ここからリベンジなるか。北京五輪スピードスケート女子1500メートル(7日、国家スピードスケート館)は、同種目世界記録保持者の高木美帆(27=日体大職)が1分53秒72で2大会連続の銀メダル。目標とする「個人種目金メダル」には届かなかった。だが、まだ勝負は終わっていない。日本のエースはメンタルの強さを武器に、残り種目での巻き返しを狙う。

 冬季五輪の日本勢で単独最多となる通算4個目のメダルを獲得しても、高木美に笑顔はなかった。出走前にライバルのイレイン・ブスト(オランダ)が1分53秒28の五輪新記録をマーク。想像以上のプレッシャーがかかるレースでも、前半の700メートルを全体トップで通過。しかし、後半に失速し「自分の実力が彼女よりも劣っていた」と唇をかんだ。

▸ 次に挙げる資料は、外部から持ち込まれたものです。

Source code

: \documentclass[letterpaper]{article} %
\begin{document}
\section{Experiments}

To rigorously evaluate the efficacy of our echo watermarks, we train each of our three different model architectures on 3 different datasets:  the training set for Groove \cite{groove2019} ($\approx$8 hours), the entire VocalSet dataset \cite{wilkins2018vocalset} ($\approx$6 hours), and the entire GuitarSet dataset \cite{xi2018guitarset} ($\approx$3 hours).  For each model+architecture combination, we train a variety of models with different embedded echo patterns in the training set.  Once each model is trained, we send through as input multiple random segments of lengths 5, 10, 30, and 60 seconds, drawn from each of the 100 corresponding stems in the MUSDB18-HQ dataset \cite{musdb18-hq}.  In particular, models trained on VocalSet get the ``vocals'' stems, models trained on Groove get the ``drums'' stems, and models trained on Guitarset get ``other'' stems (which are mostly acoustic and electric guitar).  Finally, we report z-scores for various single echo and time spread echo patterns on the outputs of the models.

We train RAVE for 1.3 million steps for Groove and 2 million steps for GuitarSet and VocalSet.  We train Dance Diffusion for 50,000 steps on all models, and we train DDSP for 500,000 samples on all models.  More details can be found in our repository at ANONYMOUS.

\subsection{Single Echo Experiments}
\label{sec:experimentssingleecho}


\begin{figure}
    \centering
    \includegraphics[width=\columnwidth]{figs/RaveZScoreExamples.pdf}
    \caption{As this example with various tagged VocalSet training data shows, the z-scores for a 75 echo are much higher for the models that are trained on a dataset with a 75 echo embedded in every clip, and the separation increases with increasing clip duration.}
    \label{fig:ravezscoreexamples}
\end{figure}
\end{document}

 最初の種目の3000メートル(5日)はメダルが期待された中で6位に終わり、スピードスケート関係者からは「万全ではないのでは」との声も上がった。それでも、周囲の〝雑音〟に左右されることのない人並外れた集中力を発揮。銀メダル確保につなげた。

 高木美のサングラスをサポートするオークリーの石﨑義孝氏は「1週間ぐらい前までは、ある程度フランクに話せますが、大会の1週間くらい前になると人が変わったような雰囲気になります。私も何げないことは一切、言わないようにしています」と〝全集中〟の一端を明かした。

 本命種目では悔しい結果に終わったとはいえ、17日の1000メートルでも金メダルを射程に入れている。高木美は「残りのレースも金メダルにかける思いは変わらない」。もう一度スイッチを入れ直し、まずは連覇を狙う12日の団体追い抜き(チームパシュート)の予選に照準を合わせる。